Può un semplice chewing-gum alla menta essere efficace nel combattere la carie?
La risposta dei ricercatori della Stony Brook University negli Stati Uniti è affermativa, perché proprio recentemente ne hanno realizzato un prototipo: si tratta di una gomma da masticare contenente sostanze che hanno provato la loro efficacia nel contrastare l’azione dei batteri sulle superfici dentali con cui vengono a contatto. Si chiama Basic-Mint, è ancora nella fase sperimentale e, secondo i suoi “inventori”, è un prodotto molto promettente.
“La gomma che abbiamo realizzato contiene una sostanza da poco brevettata che abbiamo chiamato Cavi-Stat: essa contiene calcio carbonato, bicarbonato e arginina, un aminoacido che, quando viene metabolizzato da alcuni batteri della placca dentale, genera alcali e dà luogo a un aumento del valore di pH della placca stessa” afferma Israel Keinberg, responsabile del progetto e docente presso il Dipartimento di biologia e patologia orale della Stony Brook University, che ha sede nello Stato di New York.

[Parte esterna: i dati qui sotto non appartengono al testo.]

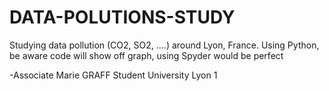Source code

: # DATA-POLUTIONS-STUDY
Studying data pollution (CO2, SO2, ....) around Lyon, France. Using Python, be aware code will show off graph, using Spyder would be perfect


-Associate Marie GRAFF Student University Lyon 1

“L’idea era quella di riunire in un composto le sostanze che potessero simulare e integrare l’azione protettiva della saliva sia producendo alcali, sia neutralizzando le sostanze acide prodotte dalla placca, sia infine rimineralizzando lo smalto rimasto a contatto con gli acidi.”

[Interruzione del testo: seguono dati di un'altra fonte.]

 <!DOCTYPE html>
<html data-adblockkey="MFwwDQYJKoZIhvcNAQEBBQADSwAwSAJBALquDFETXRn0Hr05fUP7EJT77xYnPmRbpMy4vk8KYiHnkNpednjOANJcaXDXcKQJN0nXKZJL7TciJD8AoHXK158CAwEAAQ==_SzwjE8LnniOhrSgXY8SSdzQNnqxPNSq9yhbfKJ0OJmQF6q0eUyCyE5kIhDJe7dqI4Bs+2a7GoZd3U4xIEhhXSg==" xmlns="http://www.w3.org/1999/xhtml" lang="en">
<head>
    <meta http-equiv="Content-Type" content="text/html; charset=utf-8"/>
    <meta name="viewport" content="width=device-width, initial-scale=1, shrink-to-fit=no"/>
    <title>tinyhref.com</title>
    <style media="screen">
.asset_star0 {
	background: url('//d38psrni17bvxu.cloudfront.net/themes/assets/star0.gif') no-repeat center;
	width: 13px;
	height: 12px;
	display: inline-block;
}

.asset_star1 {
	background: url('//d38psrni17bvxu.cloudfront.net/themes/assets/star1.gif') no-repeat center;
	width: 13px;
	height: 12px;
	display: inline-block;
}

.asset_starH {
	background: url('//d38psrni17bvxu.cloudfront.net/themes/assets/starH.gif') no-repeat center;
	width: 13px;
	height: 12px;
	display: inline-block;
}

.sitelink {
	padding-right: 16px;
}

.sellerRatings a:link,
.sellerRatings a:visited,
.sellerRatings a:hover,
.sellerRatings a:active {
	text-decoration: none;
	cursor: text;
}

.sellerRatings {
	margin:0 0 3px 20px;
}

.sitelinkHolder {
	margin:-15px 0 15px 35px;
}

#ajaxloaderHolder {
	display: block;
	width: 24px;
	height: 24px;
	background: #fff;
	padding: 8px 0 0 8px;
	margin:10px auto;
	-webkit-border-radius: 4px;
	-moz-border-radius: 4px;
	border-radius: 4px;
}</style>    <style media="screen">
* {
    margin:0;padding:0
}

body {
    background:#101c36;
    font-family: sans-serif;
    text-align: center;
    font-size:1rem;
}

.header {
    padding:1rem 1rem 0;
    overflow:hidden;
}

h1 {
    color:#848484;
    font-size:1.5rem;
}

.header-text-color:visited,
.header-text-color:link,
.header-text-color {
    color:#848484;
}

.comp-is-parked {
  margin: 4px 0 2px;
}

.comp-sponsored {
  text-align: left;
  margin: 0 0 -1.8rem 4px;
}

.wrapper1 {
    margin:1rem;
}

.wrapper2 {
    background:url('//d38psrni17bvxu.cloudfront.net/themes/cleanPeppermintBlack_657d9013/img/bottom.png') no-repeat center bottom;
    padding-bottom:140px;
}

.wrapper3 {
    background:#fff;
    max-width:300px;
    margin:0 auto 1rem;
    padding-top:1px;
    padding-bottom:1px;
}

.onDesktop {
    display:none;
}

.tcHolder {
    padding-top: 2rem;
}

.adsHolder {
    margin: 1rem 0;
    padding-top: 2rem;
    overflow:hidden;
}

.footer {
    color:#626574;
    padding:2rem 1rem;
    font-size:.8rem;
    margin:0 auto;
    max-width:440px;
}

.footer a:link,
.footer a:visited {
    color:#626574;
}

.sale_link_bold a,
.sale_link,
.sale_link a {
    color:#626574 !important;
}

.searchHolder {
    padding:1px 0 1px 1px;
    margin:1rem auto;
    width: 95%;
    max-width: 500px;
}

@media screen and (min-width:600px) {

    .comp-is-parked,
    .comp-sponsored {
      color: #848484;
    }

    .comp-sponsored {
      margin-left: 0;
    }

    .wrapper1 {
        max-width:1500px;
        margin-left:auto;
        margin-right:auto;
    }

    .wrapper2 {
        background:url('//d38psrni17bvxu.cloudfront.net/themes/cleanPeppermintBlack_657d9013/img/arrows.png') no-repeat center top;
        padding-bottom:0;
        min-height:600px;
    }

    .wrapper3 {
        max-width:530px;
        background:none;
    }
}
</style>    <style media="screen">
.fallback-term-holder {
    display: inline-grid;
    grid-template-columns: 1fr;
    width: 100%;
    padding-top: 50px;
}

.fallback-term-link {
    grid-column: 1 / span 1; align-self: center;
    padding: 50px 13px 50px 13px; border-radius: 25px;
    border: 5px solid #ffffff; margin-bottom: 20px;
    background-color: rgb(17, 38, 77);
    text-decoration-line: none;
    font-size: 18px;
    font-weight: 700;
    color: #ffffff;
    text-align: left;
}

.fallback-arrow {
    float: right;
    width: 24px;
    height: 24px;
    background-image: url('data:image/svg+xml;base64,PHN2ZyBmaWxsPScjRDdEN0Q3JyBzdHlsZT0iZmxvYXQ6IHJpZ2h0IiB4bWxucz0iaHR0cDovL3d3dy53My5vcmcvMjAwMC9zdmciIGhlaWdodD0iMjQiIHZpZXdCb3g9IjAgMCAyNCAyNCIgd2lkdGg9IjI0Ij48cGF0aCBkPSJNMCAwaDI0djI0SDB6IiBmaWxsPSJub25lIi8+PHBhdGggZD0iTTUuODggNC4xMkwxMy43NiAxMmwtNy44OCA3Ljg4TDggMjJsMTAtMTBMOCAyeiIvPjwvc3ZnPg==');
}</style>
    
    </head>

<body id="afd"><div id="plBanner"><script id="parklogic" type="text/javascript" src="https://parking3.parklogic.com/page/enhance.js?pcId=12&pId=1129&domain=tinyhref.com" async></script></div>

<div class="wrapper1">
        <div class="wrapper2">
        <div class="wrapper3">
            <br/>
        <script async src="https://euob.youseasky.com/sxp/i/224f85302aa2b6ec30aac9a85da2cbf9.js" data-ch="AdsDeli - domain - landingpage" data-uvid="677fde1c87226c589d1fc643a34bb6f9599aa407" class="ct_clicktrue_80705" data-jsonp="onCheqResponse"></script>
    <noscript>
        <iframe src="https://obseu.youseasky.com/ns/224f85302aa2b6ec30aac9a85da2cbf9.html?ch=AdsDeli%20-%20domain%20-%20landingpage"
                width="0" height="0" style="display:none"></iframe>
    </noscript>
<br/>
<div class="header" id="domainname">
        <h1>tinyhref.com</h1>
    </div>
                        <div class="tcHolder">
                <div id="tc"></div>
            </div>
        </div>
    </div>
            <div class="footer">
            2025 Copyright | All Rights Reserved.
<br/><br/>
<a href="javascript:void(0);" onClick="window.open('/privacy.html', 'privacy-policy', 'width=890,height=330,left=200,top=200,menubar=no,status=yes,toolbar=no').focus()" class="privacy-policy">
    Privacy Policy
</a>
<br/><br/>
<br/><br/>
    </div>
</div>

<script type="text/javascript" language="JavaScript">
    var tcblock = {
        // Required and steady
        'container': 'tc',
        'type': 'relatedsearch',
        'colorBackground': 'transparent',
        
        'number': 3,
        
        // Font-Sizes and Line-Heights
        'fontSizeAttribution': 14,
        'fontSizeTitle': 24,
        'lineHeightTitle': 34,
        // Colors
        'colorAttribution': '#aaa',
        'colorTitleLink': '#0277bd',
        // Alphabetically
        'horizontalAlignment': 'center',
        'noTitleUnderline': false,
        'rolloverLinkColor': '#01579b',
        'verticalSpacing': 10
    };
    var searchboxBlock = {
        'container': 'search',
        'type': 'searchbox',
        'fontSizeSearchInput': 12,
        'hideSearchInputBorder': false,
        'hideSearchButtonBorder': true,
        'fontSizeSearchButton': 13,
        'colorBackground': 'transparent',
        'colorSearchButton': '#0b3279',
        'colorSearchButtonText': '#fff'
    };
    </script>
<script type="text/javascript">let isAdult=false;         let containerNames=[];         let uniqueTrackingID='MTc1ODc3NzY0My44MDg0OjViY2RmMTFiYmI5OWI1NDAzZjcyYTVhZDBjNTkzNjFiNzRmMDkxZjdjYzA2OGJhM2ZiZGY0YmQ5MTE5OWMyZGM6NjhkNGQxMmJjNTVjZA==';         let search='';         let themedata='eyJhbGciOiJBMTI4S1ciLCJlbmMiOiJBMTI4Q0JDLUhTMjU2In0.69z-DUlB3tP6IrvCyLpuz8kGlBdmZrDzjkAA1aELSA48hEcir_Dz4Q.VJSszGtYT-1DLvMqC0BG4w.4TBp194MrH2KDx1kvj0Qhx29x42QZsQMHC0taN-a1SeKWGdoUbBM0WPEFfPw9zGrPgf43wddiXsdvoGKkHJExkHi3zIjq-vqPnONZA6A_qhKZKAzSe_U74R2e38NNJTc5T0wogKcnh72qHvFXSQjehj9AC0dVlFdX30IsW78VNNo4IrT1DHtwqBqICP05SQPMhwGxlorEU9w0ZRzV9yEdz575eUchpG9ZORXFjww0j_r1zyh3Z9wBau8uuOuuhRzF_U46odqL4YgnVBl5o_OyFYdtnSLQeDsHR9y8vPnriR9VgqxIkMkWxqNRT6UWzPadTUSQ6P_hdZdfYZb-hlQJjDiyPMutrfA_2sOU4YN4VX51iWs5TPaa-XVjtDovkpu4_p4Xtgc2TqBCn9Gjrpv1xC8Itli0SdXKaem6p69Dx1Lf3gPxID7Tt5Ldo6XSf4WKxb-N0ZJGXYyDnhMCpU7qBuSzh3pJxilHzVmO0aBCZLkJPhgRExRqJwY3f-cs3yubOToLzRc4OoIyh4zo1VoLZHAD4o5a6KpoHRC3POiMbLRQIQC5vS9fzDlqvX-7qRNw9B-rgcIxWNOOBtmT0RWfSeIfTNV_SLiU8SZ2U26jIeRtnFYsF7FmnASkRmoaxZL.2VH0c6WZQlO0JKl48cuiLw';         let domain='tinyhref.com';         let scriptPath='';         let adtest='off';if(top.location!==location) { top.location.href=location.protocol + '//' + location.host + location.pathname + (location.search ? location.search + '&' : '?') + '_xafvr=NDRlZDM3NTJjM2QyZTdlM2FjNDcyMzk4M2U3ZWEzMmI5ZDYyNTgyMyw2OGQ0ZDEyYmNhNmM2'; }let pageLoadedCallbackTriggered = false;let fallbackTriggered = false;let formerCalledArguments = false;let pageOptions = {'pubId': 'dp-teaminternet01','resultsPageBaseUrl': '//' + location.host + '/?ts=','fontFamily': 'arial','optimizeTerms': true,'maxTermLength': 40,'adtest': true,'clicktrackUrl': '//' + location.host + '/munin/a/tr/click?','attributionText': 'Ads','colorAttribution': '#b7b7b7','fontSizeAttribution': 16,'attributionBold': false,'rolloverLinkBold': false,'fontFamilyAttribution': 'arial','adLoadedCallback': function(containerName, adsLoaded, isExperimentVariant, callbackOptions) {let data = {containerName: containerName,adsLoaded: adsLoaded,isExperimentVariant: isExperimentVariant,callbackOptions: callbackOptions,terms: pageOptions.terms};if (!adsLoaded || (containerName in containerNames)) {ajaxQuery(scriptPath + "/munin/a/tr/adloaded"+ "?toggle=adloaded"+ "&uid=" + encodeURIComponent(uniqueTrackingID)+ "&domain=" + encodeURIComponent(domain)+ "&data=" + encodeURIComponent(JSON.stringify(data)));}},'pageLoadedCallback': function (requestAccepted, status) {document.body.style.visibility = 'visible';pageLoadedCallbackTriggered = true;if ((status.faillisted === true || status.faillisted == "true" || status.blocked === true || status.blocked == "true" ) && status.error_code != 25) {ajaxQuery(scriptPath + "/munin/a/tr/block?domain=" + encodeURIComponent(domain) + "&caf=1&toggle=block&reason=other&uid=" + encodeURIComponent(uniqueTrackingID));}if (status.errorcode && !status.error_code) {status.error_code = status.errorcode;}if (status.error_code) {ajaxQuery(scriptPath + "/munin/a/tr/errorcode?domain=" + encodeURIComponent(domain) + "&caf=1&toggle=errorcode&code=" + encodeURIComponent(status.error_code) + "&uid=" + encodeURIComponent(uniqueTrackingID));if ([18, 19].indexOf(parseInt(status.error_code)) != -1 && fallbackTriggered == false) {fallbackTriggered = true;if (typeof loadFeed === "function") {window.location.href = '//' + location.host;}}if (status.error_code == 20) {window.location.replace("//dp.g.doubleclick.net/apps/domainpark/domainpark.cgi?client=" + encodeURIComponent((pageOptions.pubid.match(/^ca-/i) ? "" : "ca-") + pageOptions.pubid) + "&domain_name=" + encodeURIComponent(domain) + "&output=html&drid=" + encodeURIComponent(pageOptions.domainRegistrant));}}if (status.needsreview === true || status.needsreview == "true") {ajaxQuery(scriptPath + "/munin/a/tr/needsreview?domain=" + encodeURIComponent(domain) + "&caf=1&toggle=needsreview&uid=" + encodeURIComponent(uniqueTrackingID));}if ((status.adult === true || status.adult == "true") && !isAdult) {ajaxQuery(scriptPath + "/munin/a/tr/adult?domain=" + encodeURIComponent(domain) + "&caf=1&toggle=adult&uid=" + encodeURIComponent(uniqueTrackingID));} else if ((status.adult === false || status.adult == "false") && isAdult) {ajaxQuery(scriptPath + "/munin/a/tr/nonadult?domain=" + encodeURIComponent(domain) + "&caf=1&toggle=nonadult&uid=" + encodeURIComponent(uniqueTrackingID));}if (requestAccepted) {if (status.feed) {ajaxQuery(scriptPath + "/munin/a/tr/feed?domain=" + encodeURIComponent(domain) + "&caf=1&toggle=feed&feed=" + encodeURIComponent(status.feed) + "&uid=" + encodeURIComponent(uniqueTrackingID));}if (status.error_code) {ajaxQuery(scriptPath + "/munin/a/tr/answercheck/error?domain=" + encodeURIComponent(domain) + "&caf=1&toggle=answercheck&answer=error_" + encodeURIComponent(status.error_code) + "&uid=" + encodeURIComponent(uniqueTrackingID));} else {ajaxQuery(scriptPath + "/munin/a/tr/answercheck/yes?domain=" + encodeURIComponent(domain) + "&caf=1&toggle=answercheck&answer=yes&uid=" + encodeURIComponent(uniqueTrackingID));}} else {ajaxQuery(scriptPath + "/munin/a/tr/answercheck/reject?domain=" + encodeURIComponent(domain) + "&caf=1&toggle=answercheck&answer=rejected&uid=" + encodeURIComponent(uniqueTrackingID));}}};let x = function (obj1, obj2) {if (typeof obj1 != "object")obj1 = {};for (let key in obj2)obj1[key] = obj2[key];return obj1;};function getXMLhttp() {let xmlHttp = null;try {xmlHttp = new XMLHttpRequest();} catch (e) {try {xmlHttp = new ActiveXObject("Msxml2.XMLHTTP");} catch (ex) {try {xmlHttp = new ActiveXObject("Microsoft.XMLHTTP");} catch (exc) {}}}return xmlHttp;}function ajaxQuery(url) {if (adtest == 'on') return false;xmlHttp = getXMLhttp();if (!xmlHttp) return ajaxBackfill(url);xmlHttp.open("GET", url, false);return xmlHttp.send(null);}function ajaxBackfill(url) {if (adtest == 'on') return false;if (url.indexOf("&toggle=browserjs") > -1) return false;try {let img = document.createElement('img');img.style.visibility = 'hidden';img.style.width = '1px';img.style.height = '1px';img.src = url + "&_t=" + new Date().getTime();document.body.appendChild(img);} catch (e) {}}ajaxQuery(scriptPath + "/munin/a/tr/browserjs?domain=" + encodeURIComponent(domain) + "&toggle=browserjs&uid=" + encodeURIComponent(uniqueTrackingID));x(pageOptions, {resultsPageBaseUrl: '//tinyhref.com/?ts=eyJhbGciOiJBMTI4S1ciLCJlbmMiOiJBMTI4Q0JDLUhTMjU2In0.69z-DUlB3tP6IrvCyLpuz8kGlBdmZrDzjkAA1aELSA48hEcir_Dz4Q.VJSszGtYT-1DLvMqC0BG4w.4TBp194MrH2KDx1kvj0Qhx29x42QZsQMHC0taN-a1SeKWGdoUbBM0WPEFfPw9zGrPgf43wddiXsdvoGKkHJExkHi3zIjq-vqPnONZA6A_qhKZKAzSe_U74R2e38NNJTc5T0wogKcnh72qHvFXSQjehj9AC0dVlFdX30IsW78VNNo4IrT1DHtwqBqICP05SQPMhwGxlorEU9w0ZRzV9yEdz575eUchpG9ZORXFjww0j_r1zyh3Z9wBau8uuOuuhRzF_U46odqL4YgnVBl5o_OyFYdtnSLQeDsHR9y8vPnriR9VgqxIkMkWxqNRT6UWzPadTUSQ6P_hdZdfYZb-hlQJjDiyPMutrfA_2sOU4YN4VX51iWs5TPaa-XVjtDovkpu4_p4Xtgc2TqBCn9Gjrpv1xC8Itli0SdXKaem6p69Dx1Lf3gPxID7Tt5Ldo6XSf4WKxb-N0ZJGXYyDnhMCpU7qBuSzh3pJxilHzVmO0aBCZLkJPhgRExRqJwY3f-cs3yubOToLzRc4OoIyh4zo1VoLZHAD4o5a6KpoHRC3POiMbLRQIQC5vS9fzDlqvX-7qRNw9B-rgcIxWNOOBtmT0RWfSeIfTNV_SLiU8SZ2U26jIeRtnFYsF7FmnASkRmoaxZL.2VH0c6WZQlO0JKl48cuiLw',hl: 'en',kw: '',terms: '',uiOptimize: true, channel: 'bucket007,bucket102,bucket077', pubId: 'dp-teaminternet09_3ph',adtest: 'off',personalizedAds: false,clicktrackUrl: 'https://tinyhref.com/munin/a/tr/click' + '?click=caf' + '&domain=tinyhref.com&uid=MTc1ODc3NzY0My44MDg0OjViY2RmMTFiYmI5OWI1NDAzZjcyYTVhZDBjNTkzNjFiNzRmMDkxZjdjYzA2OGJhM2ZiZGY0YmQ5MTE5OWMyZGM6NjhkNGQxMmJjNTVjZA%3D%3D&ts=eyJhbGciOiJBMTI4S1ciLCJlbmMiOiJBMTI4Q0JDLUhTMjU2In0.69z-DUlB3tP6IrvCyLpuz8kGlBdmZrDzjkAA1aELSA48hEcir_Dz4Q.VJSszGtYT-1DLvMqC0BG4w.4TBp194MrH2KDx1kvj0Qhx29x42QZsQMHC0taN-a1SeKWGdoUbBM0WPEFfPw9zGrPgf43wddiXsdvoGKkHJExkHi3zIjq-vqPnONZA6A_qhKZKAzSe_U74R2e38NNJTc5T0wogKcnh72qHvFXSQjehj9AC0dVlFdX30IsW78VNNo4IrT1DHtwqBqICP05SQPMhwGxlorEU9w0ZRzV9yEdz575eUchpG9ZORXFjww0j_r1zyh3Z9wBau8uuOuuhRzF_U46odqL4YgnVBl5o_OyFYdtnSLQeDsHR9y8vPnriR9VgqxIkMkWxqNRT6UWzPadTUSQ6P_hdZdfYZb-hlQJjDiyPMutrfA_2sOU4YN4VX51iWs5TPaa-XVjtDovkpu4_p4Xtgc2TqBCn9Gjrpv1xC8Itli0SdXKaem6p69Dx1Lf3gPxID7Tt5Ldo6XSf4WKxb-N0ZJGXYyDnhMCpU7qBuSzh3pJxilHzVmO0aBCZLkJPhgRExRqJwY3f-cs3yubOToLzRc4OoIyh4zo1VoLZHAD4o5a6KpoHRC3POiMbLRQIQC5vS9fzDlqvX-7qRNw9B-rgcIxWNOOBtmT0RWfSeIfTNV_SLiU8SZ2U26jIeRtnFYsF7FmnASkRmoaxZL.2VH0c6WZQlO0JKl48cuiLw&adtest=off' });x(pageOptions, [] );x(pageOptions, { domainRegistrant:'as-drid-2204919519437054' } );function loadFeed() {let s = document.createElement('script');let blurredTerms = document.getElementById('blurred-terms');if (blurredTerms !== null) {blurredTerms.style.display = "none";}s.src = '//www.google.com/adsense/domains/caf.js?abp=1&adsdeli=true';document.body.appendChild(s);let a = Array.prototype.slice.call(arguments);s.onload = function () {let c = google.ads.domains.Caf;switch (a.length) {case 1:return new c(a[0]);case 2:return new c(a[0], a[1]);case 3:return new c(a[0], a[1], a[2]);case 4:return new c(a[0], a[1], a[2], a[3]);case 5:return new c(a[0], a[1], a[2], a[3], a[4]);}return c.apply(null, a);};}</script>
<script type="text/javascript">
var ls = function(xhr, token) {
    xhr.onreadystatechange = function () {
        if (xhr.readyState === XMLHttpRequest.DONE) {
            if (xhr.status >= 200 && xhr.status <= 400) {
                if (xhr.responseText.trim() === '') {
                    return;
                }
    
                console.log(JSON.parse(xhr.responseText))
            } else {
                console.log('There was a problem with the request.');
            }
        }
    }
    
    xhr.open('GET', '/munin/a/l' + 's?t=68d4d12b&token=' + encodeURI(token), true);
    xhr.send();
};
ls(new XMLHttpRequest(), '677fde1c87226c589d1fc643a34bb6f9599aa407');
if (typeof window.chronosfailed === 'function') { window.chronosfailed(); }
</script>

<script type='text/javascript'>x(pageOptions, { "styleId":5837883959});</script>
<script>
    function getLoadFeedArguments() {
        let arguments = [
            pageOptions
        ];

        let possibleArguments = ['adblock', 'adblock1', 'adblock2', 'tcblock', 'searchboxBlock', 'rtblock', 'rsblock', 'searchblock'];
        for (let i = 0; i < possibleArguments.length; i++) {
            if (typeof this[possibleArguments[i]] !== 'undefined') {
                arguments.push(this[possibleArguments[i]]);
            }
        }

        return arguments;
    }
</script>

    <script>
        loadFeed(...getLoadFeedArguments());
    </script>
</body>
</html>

L’efficacia del nuovo chewing-gum è stata testata in uno studio condotto su 195 bambini i cui risultati sono stati pubblicati dal Journal of Clinical Dentistry. “I bambini, tra i 10 e gli 11 anni d’età, sono stati divisi in due gruppi: 99 di essi hanno utilizzato normali chewing-gum senza zucchero, mentre i restanti 96 hanno masticato BasicMint due volte al giorno dopo avere lavato i denti, la mattina prima di fare colazione e la sera prima di coricarsi, per un intero anno” descrive il docente; “a distanza di 12 mesi dall’inizio della sperimentazione, la differenza tra i due gruppi era considerevole: nei bambini che avevano masticato BasicMint le lesioni cariose sulle superfici dei molari erano complessivamente il 61,7 per cento in meno rispetto all’altro gruppo.” Più specificamente, gli autori riportano che le lesioni cariose nei primi molari permanenti e nei secondi molari dei bambini abbinati all’uso del nuovo chewinggum erano il 50,7 per cento in meno, mentre nei molari decidui erano inferiori del 74,8 per cento.

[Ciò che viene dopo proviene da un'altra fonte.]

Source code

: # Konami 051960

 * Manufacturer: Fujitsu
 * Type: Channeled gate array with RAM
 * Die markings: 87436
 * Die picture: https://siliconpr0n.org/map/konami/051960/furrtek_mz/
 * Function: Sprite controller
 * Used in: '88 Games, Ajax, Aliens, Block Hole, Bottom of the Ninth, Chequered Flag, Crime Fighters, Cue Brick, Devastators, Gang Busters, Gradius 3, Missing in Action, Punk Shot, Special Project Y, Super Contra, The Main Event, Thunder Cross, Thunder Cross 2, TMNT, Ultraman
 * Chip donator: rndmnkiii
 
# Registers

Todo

“L’azione del chewing-gum si è concentrata sui molari perché è lì che la gomma viene masticata: le sostanze che compongono BasicMint sono progettate per dissolversi al contatto con le superfici dentali e per svolgere in quel punto la loro azione” conclude Keinberg; “poiché il 90 per cento delle lesioni cariose nei bambini si sviluppa sui molari, l’azione protettiva già di per sé importante delle sostanze riunite in BasicMint viene resa più efficace proprio dal fatto che esse si trovino in un chewinggum: non solo infatti la gomma è masticata volentieri dai bambini, ma viene spontaneamente posta nei punti del cavo orale dove la sua azione è più necessaria.”